Data section Block Start

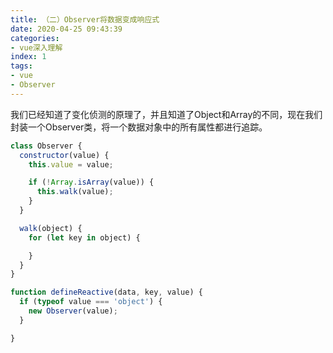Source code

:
 ```yaml
---
title: （二）Observer将数据变成响应式
date: 2020-04-25 09:43:39
categories:
- vue深入理解
index: 1
tags:
- vue
- Observer
---
```

我们已经知道了变化侦测的原理了，并且知道了Object和Array的不同，现在我们封装一个Observer类，将一个数据对象中的所有属性都进行追踪。

``` javascript
class Observer {
  constructor(value) {
    this.value = value;

    if (!Array.isArray(value)) {
      this.walk(value);
    }
  }

  walk(object) {
    for (let key in object) {

    }
  }
}

function defineReactive(data, key, value) {
  if (typeof value === 'object') {
    new Observer(value);
  }

}
```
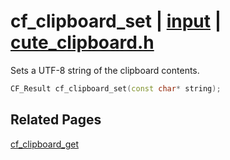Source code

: # cf_clipboard_set | [input](https://github.com/RandyGaul/cute_framework/blob/master/docs/input/README.md) | [cute_clipboard.h](https://github.com/RandyGaul/cute_framework/blob/master/include/cute_clipboard.h)

Sets a UTF-8 string of the clipboard contents.

```cpp
CF_Result cf_clipboard_set(const char* string);
```

## Related Pages

[cf_clipboard_get](https://github.com/RandyGaul/cute_framework/blob/master/docs/input/cf_clipboard_get.md)  
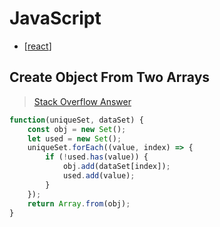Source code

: # JavaScript

- [[react]]

## Create Object From Two Arrays

> [Stack Overflow Answer](https://stackoverflow.com/a/39128144)

```js
function(uniqueSet, dataSet) {
	const obj = new Set();
	let used = new Set();
	uniqueSet.forEach((value, index) => {
		if (!used.has(value)) {
			obj.add(dataSet[index]);
			used.add(value);
		}
	});
	return Array.from(obj);
}
```

[//begin]: # "Autogenerated link references for markdown compatibility"
[react]: react "React"
[//end]: # "Autogenerated link references"
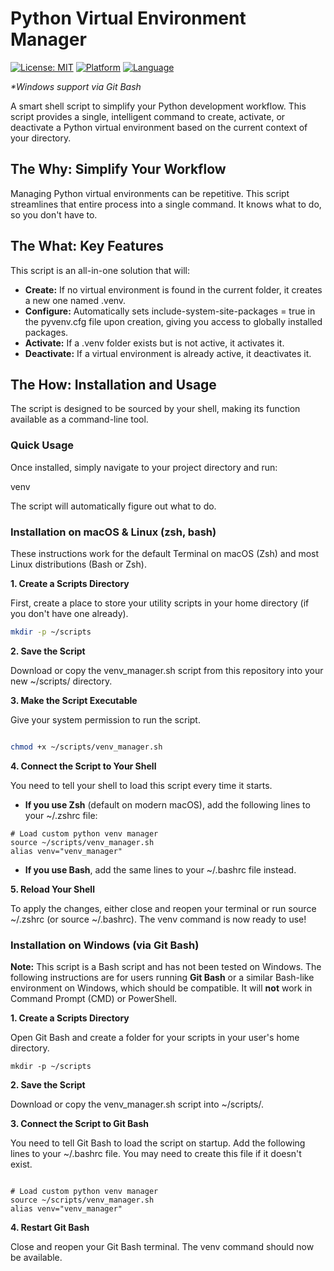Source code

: 
# Python Virtual Environment Manager
[![License: MIT](https://img.shields.io/badge/License-MIT-yellow.svg)](https://opensource.org/licenses/MIT)
[![Platform](https://img.shields.io/badge/Platform-macOS%20%7C%20Linux%20%7C%20Windows*-blue)](README.md#installation)
[![Language](https://img.shields.io/badge/Language-Shell%20Script-black)](venv_manager.sh)

*\*Windows support via Git Bash*

A smart shell script to simplify your Python development workflow. This script provides a single, intelligent command to create, activate, or deactivate a Python virtual environment based on the current context of your directory.


## The Why: Simplify Your Workflow

Managing Python virtual environments can be repetitive. This script streamlines that entire process into a single command. It knows what to do, so you don't have to.


## The What: Key Features

This script is an all-in-one solution that will:



* **Create:** If no virtual environment is found in the current folder, it creates a new one named .venv.
* **Configure:** Automatically sets include-system-site-packages = true in the pyvenv.cfg file upon creation, giving you access to globally installed packages.
* **Activate:** If a .venv folder exists but is not active, it activates it.
* **Deactivate:** If a virtual environment is already active, it deactivates it.


## The How: Installation and Usage

The script is designed to be sourced by your shell, making its function available as a command-line tool.


### Quick Usage

Once installed, simply navigate to your project directory and run:

venv 


The script will automatically figure out what to do.


### Installation on macOS & Linux (zsh, bash)

These instructions work for the default Terminal on macOS (Zsh) and most Linux distributions (Bash or Zsh).

**1. Create a Scripts Directory**

First, create a place to store your utility scripts in your home directory (if you don't have one already).

```bash
mkdir -p ~/scripts 

```

**2. Save the Script**

Download or copy the venv_manager.sh script from this repository into your new ~/scripts/ directory.

**3. Make the Script Executable**

Give your system permission to run the script.

```bash

chmod +x ~/scripts/venv_manager.sh 

```


**4. Connect the Script to Your Shell**

You need to tell your shell to load this script every time it starts.



* **If you use Zsh** (default on modern macOS), add the following lines to your ~/.zshrc file:

```
# Load custom python venv manager
source ~/scripts/venv_manager.sh
alias venv="venv_manager"

```

* **If you use Bash**, add the same lines to your ~/.bashrc file instead.

**5. Reload Your Shell**

To apply the changes, either close and reopen your terminal or run source ~/.zshrc (or source ~/.bashrc). The venv command is now ready to use!


### Installation on Windows (via Git Bash)

**Note:** This script is a Bash script and has not been tested on Windows. The following instructions are for users running **Git Bash** or a similar Bash-like environment on Windows, which should be compatible. It will **not** work in Command Prompt (CMD) or PowerShell.

**1. Create a Scripts Directory**

Open Git Bash and create a folder for your scripts in your user's home directory.

```
mkdir -p ~/scripts 

```


**2. Save the Script**

Download or copy the venv_manager.sh script into ~/scripts/.

**3. Connect the Script to Git Bash**

You need to tell Git Bash to load the script on startup. Add the following lines to your ~/.bashrc file. You may need to create this file if it doesn't exist.

```

# Load custom python venv manager
source ~/scripts/venv_manager.sh 
alias venv="venv_manager" 

```

**4. Restart Git Bash**

Close and reopen your Git Bash terminal. The venv command should now be available.
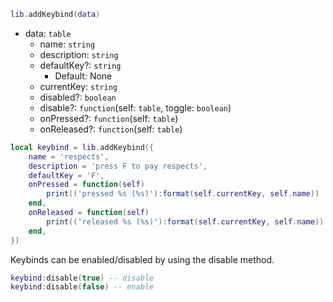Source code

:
 ```lua
lib.addKeybind(data)
```
* data: `table`
  * name: `string`
  * description: `string`
  * defaultKey?: `string`
    * Default: None
  * currentKey: `string`
  * disabled?: `boolean`
  * disable?: `function`(self: `table`, toggle: `boolean`)
  * onPressed?: `function`(self: `table`)
  * onReleased?: `function`(self: `table`)

```lua
local keybind = lib.addKeybind({
    name = 'respects',
    description = 'press F to pay respects',
    defaultKey = 'F',
    onPressed = function(self)
        print(('pressed %s (%s)'):format(self.currentKey, self.name))
    end,
    onReleased = function(self)
        print(('released %s (%s)'):format(self.currentKey, self.name))
    end,
})
```

Keybinds can be enabled/disabled by using the disable method.
```lua
keybind:disable(true) -- disable
keybind:disable(false) -- enable
```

Data section Block End

Your objective:
Check each line in the entries above for the string "system", then give the number of matching lines alone.

Completed exercise:
2